Die positiven Effekte dieser Freizeiten sind vielfältig. So erwerben die Jugendlichen hier soziale Skills, die ihnen ihr Alltag kaum vermittelt. „Nur in der Gruppe kommt man weiter – das lernen die Jugendlichen hier ganz praktisch. Am Ende des Tages sitzen alle am selben Feuer“, so Hartmann. Darüber hinaus eröffnen die Touren neue Horizonte: „Reisen bildet, auch unsere Reisen. Die Jugendlichen kehren mit frischen Ideen zurück.“

Für die Pädagog*innen haben die Fahrten noch einen zusätzlichen Wert: In der intensiven Gemeinschaft öffnen sich die Jugendlichen stärker als im Alltag des Jugendzentrums. Biografien, familiäre Konstellationen und persönliche Herausforderungen werden sichtbarer – ein Wissen, das die Arbeit im Uns Huus nachhaltig bereichert.
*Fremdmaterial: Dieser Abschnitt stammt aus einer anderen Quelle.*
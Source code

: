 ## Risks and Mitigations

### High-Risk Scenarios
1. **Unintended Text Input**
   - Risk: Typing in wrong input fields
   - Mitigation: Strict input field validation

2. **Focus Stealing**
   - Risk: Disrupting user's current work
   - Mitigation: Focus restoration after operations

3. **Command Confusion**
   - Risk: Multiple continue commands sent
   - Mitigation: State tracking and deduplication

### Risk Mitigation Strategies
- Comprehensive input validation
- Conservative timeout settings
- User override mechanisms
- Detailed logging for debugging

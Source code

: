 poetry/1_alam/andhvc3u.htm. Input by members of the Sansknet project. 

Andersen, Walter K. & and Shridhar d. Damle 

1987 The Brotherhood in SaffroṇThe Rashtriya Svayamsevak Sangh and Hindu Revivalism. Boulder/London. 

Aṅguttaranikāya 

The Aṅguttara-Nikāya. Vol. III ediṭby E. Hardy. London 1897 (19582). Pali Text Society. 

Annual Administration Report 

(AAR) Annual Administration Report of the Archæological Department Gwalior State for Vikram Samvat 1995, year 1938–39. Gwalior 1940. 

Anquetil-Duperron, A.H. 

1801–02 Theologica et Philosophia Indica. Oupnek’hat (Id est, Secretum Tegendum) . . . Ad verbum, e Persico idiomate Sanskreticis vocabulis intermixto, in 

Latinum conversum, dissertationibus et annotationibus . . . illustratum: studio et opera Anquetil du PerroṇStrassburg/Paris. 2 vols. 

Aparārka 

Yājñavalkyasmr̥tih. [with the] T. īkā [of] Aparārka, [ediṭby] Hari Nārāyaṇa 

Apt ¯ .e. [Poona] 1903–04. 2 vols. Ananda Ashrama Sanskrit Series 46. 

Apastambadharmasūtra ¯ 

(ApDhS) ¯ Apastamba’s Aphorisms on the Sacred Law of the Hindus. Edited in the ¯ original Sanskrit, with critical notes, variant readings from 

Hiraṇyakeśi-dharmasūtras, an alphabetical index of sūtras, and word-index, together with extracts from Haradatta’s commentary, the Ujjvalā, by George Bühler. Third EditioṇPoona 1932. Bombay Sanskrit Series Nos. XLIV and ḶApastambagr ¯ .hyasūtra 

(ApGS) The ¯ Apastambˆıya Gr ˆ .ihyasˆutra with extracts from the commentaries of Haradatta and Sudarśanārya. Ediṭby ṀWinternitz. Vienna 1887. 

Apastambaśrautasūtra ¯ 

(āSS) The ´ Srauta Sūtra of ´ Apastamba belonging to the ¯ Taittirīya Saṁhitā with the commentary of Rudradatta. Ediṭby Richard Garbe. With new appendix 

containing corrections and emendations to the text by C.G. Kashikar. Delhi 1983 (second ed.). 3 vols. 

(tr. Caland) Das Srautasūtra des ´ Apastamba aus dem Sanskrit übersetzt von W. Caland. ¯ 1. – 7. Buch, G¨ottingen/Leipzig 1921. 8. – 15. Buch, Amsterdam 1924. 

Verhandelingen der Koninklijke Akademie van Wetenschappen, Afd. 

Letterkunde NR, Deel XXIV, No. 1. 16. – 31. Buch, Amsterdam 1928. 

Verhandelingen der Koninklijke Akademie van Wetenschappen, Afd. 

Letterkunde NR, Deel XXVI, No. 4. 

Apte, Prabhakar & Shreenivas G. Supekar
Mitfahren – auch ohne eigenes Budget

Möglich ist das alles nur dank einer stabilen Finanzierung. Am Geld sei es bisher nie gescheitert, betont Hartmann. „Wer mitfahren möchte, kann mitfahren – das machen wir immer möglich.“ Finanziert wird die Freizeit über Teilnehmerbeiträge, soweit Familien sie leisten können, ergänzt durch Spenden, Stiftungszuschüsse oder Mittel aus dem Familienfonds „Robin Good“ und von der Stadt Bonn. Lediglich 2020 musste die Tour pandemiebedingt ausfallen.

Vor allem anderen ist es aber das Engagement des Teams, das diese Freizeiten möglich macht. Die Betreuer*innen planen die Reise nicht nur monatelang im Voraus, sie sind auch vor Ort im Dauereinsatz – vom Aufstehen bis weit in die Nacht hinein. Für sie ist die Kanutour dennoch ebenso ein Höhepunkt wie für die Jugendlichen. „Die Dankbarkeit und Anerkennung der Eltern und Jugendlichen beeindrucken mich jedes Mal aufs Neue“, fasst Hartmann zusammen.